**WHAT TO DO**: Collect all lines from the records below that include the word "degree".

**EXERCISE INPUT**:
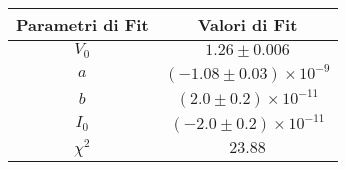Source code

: \begin{tabular}{cc}
\hline
	Parametri di Fit & Valori di Fit\\ 
\hline
	$V_0$ & $1.26\pm0.006$ \\
	$a$ & $(-1.08\pm0.03)\times 10^{-9}$ \\
	$b$ & $(2.0\pm0.2)\times 10^{-11}$ \\
	$I_0$ & $(-2.0\pm0.2)\times 10^{-11}$ \\
	$\chi^2$ & $23.88$ \\
\hline
\end{tabular}
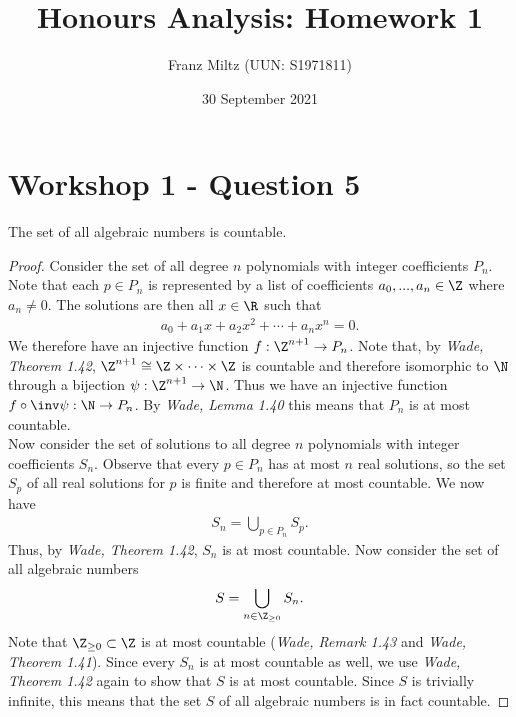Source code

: \documentclass{article}
\begin{document}
\title{Honours Analysis: Homework 1}
\author{Franz Miltz (UUN: S1971811)}
\date{30 September 2021}
\maketitle

\section{Workshop 1 - Question 5}

\begin{claim}
	The set of all algebraic numbers is countable.
	\begin{proof}
		Consider the set of all degree $n$ polynomials with integer coefficients $P_n$.
		Note that each $p\in P_n$ is represented by a list of coefficients
		$a_0, ..., a_n\in\Z$ where $a_n\not=0$. The solutions are then all $x\in\R$
		such that
		\begin{align*}
			a_0 + a_1 x + a_2 x^2 + \cdots + a_n x^n = 0.
		\end{align*}
		We therefore have an injective function $f:\Z^{n+1}\to P_n$.
		Note that, by \emph{Wade, Theorem 1.42}, $\Z^{n+1}\cong \Z \times \cdots \times \Z$ is countable and therefore isomorphic to $\N$
		through a bijection $\psi:\Z^{n+1}\to\N$. Thus we have an injective
		function $f\circ\inv\psi:\N\to P_n$.
		By \emph{Wade, Lemma 1.40} this means that $P_n$ is at most countable.\\
		Now consider the set of solutions to all degree $n$ polynomials with
		integer coefficients $S_n$. Observe that every $p\in P_n$ has at most
		$n$ real solutions, so the set $S_p$ of all real solutions for $p$ is
		finite and therefore at most countable.
		We now have
		\begin{align*}
			S_n = \bigcup_{p\in P_n} S_p.
		\end{align*}
		Thus, by \emph{Wade, Theorem 1.42}, $S_n$ is at most countable.
		Now consider the set of all algebraic numbers
		\begin{align*}
			S = \bigcup_{n\in\Z_{\geq 0}}S_n.
		\end{align*}
		Note that $\Z_{\geq 0}\subset \Z$ is at most countable
		(\emph{Wade, Remark 1.43} and \emph{Wade, Theorem 1.41}). Since
		every $S_n$ is at most countable as well, we use \emph{Wade, Theorem 1.42}
		again to show that $S$ is at most countable.
		Since $S$ is trivially infinite, this means that the set $S$ of
		all algebraic numbers is in fact countable.
	\end{proof}
\end{claim}
\end{document}
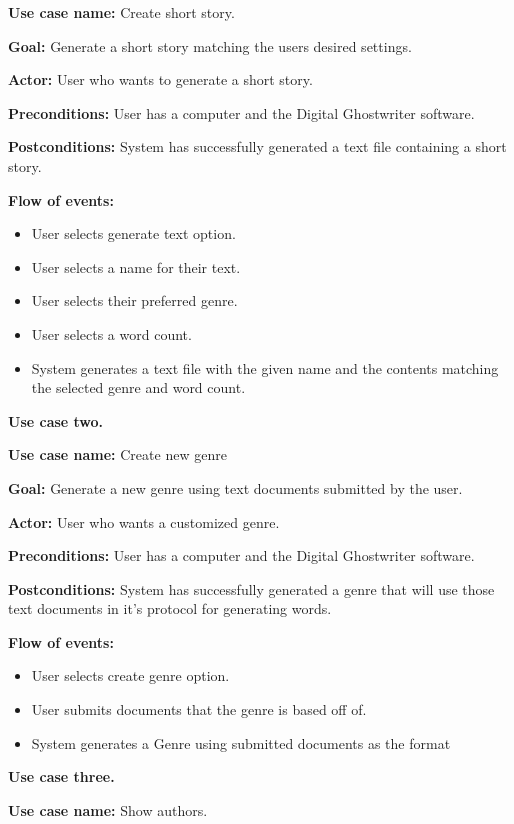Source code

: \documentclass[12pt]{article}
\begin{document}
\textbf{Use case name:} Create short story.

\textbf{Goal:} Generate a short story matching the users desired settings. 

\textbf{Actor:} User who wants to generate a short story.

\textbf{Preconditions:} User has a computer and the Digital Ghostwriter software.

\textbf{Postconditions:} System has successfully generated a text file containing a short story.

\textbf{Flow of events:}
\begin{itemize}
\item User selects generate text option.
\item User selects a name for their text.
\item User selects their preferred genre. 
\item User selects a word count.
\item System generates a text file with the given name and the contents matching the selected genre and word count.
\end{itemize}

{\Large\textbf{Use case two.}\par}

\textbf{Use case name:} Create new genre

\textbf{Goal:} Generate a new genre using text documents submitted by the user. 

\textbf{Actor:} User who wants a customized genre.

\textbf{Preconditions:} User has a computer and the Digital Ghostwriter software.

\textbf{Postconditions:} System has successfully generated a genre that will use those text documents in it's protocol for generating words.

\textbf{Flow of events:}


\begin{itemize}
\item User selects create genre option.
\item User submits documents that the genre is based off of.
\item System generates a Genre using submitted documents as the format
\end{itemize}

{\Large\textbf{Use case three.}\par}

\textbf{Use case name:} Show authors.
\end{document}
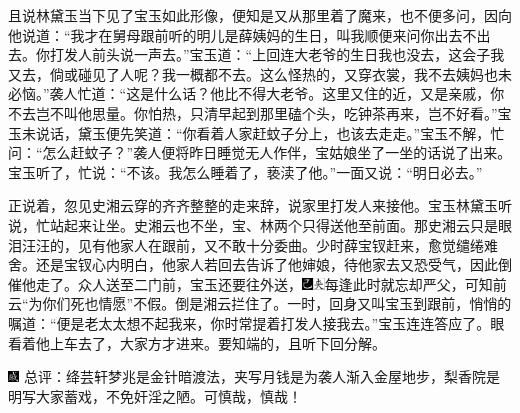且说林黛玉当下见了宝玉如此形像，便知是又从那里着了魔来，也不便多问，因向他说道：“我才在舅母跟前听的明儿是薛姨妈的生日，叫我顺便来问你出去不出去。你打发人前头说一声去。”宝玉道：“上回连大老爷的生日我也没去，这会子我又去，倘或碰见了人呢？我一概都不去。这么怪热的，又穿衣裳，我不去姨妈也未必恼。”袭人忙道：“这是什么话？他比不得大老爷。这里又住的近，又是亲戚，你不去岂不叫他思量。你怕热，只清早起到那里磕个头，吃钟茶再来，岂不好看。”宝玉未说话，黛玉便先笑道：“你看着人家赶蚊子分上，也该去走走。”宝玉不解，忙问：“怎么赶蚊子？”袭人便将昨日睡觉无人作伴，宝姑娘坐了一坐的话说了出来。宝玉听了，忙说：“不该。我怎么睡着了，亵渎了他。”一面又说：“明日必去。”

正说着，忽见史湘云穿的齐齐整整的走来辞，说家里打发人来接他。宝玉林黛玉听说，忙站起来让坐。史湘云也不坐，宝、林两个只得送他至前面。那史湘云只是眼泪汪汪的，见有他家人在跟前，又不敢十分委曲。少时薛宝钗赶来，愈觉缱绻难舍。还是宝钗心内明白，他家人若回去告诉了他婶娘，待他家去又恐受气，因此倒催他走了。众人送至二门前，宝玉还要往外送，{\includegraphics[width=3mm]{../Images/00003}\includegraphics[width=3mm]{../Images/00012}\footnotesize \kaishu 每逢此时就忘却严父，可知前云“为你们死也情愿”不假。}倒是湘云拦住了。一时，回身又叫宝玉到跟前，悄悄的嘱道：“便是老太太想不起我来，你时常提着打发人接我去。”宝玉连连答应了。眼看着他上车去了，大家方才进来。要知端的，且听下回分解。

{\includegraphics[width=3mm]{../Images/00005}  \kaishu 总评：绛芸轩梦兆是金针暗渡法，夹写月钱是为袭人渐入金屋地步，梨香院是明写大家蓄戏，不免奸淫之陋。可慎哉，慎哉！}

**OUTPUT OF THE TASK**:
		Consider the set of all degree $n$ polynomials with integer coefficients $P_n$.
		Now consider the set of solutions to all degree $n$ polynomials with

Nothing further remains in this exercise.